Let her know that you aren't being shady, and that you love her to death, but some times, you don't want to be bothered and that you need time for yourself. Tell her that when you tell her that you are sad or going through something that you expect her to listen, and be concerned and to show empathy not sympathy, and to respect you enough to ask you if you feel like talking or if you just need some time for self. Hell, if she can't respect that, cut her off. Also, be sure you aren't lying to her or avoiding her to hang with other friends to avoid conflict with her.

Tell her that you have other friends that you like to kick it with too and that she must be mature and respect that. Suggest that she get more friends too and attempt to squash her issues with your other friends, and to grow up.
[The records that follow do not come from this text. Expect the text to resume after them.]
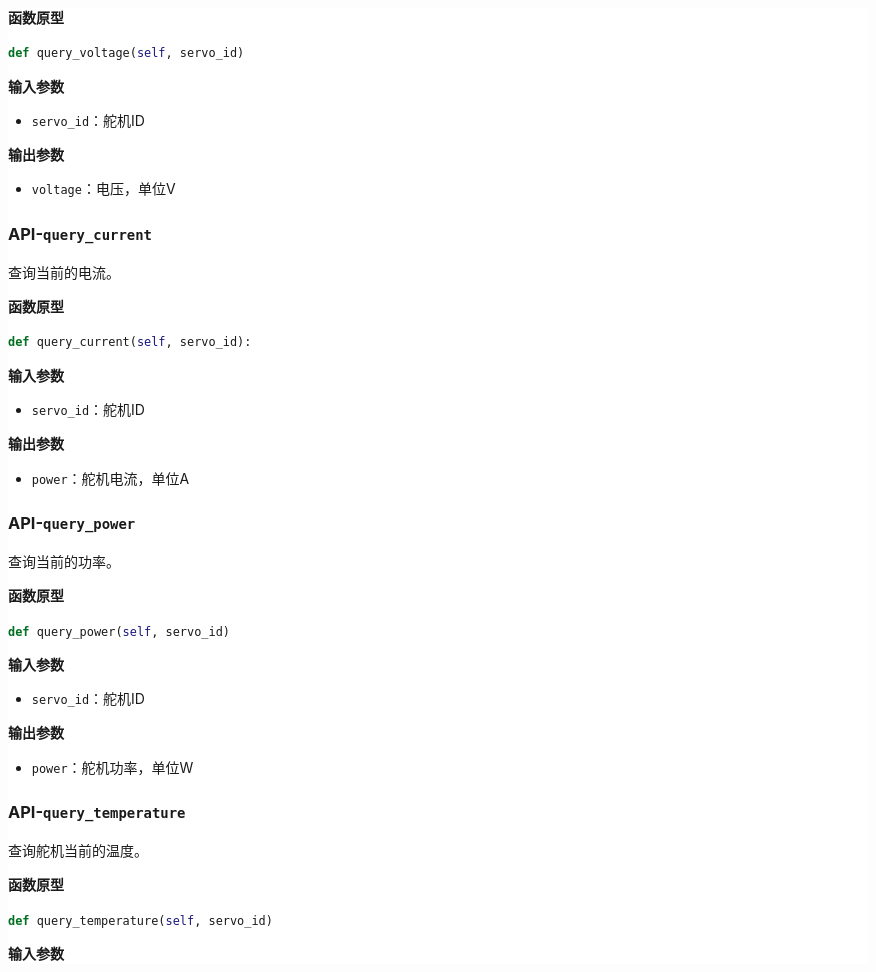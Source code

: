 **函数原型**

```python
def query_voltage(self, servo_id)
```

**输入参数**

* `servo_id`：舵机ID

**输出参数**

* `voltage`：电压，单位V



### API-`query_current`

查询当前的电流。

**函数原型**

```python
def query_current(self, servo_id):
```

**输入参数**

* `servo_id`：舵机ID

**输出参数**

* `power`：舵机电流，单位A

### API-`query_power`

查询当前的功率。

**函数原型**

```python
def query_power(self, servo_id)
```

**输入参数**

* `servo_id`：舵机ID

**输出参数**

* `power`：舵机功率，单位W

### API-`query_temperature`

查询舵机当前的温度。

**函数原型**

```python
def query_temperature(self, servo_id)
```

**输入参数**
Once she does that maybe all of you can hang out sometimes.

Let her know that you are feeling suffocated, and pressured and that you don't like it or appreciate it. Tell her that she doesn't have to call you 4 times a day either. I have a friend like that, and I tell her up front, some times she respects me and some times she doesn't so when she doesn't respect me or what I've told her - I TAKE MY TIME to myself or with whoever I wish to kick it with. How, do I do this, I ignore her calls, or turn my phone off or I let her knock on my door - she says I am shady but I am not shady because I have my right to talk or hang with whoever I wish to be in conversation or company with. Shadiness is if you don't tell her what's up and just do it, now telling her and she still persists on being that way, calls for a reaction on your behalf which is to put her in a situation that she has no choice but to accept that you aren't talking that day or hanging that day. You feel me? You have that right too!! Life is too short to be pressed, stressed or feel like a mess or allow yourself to be bombarded upon girl.

Good Luck and once you release that pressure you are feeling, I doubt if you will be as sad or frustrated. Pressure bursts pipes.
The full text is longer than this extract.